* [What this task involves] Lines from the listing that hold the string "가능해요" are what you should return.

* [Record set]
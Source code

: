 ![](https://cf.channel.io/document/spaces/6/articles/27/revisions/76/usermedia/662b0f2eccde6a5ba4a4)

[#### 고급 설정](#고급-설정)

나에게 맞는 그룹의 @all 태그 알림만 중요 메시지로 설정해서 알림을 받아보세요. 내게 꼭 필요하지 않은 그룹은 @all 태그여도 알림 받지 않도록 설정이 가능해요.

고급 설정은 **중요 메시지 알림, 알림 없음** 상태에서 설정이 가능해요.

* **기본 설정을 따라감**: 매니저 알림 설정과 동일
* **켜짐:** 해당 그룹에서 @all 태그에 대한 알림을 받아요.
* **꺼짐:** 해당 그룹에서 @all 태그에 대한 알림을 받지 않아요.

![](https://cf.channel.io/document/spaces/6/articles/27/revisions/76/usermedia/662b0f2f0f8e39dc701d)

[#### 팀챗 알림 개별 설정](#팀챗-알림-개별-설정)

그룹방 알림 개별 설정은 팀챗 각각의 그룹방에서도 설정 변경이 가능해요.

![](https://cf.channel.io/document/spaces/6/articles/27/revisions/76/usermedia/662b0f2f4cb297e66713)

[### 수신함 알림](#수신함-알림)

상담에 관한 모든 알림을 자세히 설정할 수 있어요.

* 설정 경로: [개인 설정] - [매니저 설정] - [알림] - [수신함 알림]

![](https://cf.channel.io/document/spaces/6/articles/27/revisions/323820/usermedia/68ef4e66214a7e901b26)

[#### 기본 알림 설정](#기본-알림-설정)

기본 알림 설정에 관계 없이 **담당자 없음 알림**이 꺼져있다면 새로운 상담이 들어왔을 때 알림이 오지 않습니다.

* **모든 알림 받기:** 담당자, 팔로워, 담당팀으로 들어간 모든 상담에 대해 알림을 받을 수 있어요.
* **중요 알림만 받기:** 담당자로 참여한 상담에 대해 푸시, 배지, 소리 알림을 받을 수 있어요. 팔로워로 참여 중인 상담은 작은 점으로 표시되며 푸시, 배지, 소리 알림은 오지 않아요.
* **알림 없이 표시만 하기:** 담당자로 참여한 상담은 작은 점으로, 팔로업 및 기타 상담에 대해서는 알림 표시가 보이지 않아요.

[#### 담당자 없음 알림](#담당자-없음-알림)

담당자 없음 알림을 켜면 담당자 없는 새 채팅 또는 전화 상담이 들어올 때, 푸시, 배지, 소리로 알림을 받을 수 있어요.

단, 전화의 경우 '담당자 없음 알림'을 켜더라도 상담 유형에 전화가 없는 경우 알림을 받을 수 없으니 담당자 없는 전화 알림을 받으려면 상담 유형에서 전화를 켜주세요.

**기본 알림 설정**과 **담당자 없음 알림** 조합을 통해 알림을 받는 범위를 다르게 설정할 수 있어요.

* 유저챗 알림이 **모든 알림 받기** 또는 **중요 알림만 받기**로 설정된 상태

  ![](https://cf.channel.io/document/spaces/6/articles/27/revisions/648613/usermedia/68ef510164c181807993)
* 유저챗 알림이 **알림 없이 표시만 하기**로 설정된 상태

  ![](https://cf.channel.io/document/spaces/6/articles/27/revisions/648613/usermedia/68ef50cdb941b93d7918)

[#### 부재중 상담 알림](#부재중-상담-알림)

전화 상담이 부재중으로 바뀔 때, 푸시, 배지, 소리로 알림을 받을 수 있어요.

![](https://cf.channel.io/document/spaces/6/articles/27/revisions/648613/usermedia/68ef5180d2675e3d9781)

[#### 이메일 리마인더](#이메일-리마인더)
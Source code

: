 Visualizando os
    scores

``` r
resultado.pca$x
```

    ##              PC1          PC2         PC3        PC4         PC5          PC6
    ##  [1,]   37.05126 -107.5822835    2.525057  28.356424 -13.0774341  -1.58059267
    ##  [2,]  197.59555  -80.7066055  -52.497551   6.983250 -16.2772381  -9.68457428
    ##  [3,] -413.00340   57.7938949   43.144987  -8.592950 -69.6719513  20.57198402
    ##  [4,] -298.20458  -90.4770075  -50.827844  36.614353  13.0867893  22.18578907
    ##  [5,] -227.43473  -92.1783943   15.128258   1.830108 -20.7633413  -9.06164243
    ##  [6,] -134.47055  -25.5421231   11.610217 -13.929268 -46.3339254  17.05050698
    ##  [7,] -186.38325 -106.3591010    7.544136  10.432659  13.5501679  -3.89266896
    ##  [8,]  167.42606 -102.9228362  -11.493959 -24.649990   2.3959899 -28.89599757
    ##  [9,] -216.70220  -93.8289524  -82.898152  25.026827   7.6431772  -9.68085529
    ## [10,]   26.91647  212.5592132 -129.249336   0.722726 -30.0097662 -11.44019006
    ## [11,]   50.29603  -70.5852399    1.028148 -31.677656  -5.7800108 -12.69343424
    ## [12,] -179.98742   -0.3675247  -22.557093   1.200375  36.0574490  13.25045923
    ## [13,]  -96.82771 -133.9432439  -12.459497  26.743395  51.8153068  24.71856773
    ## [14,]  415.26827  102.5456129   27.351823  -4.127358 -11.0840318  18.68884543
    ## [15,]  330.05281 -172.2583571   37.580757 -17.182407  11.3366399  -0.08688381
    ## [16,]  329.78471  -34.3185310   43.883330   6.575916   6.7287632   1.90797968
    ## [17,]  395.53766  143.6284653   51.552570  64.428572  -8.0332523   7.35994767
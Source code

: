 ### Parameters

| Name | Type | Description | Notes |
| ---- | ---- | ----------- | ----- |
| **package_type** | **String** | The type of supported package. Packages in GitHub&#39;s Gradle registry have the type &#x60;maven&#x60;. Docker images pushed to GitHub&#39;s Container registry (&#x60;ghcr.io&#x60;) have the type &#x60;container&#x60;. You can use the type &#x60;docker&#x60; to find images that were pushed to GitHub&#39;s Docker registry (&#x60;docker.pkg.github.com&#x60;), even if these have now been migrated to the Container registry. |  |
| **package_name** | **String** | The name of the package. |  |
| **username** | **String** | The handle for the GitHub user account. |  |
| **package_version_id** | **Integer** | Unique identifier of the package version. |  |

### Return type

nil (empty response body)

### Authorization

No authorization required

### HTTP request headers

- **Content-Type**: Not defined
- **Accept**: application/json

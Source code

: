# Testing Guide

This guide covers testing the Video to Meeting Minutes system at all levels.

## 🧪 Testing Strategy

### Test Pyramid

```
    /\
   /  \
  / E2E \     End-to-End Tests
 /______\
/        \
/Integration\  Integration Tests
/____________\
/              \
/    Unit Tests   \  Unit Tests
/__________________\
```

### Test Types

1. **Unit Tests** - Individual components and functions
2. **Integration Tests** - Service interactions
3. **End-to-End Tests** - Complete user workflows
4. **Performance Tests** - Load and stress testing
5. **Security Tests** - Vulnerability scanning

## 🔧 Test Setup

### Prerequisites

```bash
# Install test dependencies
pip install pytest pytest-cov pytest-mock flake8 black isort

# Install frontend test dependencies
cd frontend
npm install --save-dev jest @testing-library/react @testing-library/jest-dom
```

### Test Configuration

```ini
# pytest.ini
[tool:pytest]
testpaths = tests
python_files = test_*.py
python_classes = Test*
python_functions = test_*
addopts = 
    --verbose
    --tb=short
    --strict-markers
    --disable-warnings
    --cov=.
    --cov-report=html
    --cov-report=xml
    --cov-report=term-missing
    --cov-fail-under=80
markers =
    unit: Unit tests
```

* [Response to the task]
나에게 맞는 그룹의 @all 태그 알림만 중요 메시지로 설정해서 알림을 받아보세요. 내게 꼭 필요하지 않은 그룹은 @all 태그여도 알림 받지 않도록 설정이 가능해요.
고급 설정은 **중요 메시지 알림, 알림 없음** 상태에서 설정이 가능해요.
그룹방 알림 개별 설정은 팀챗 각각의 그룹방에서도 설정 변경이 가능해요.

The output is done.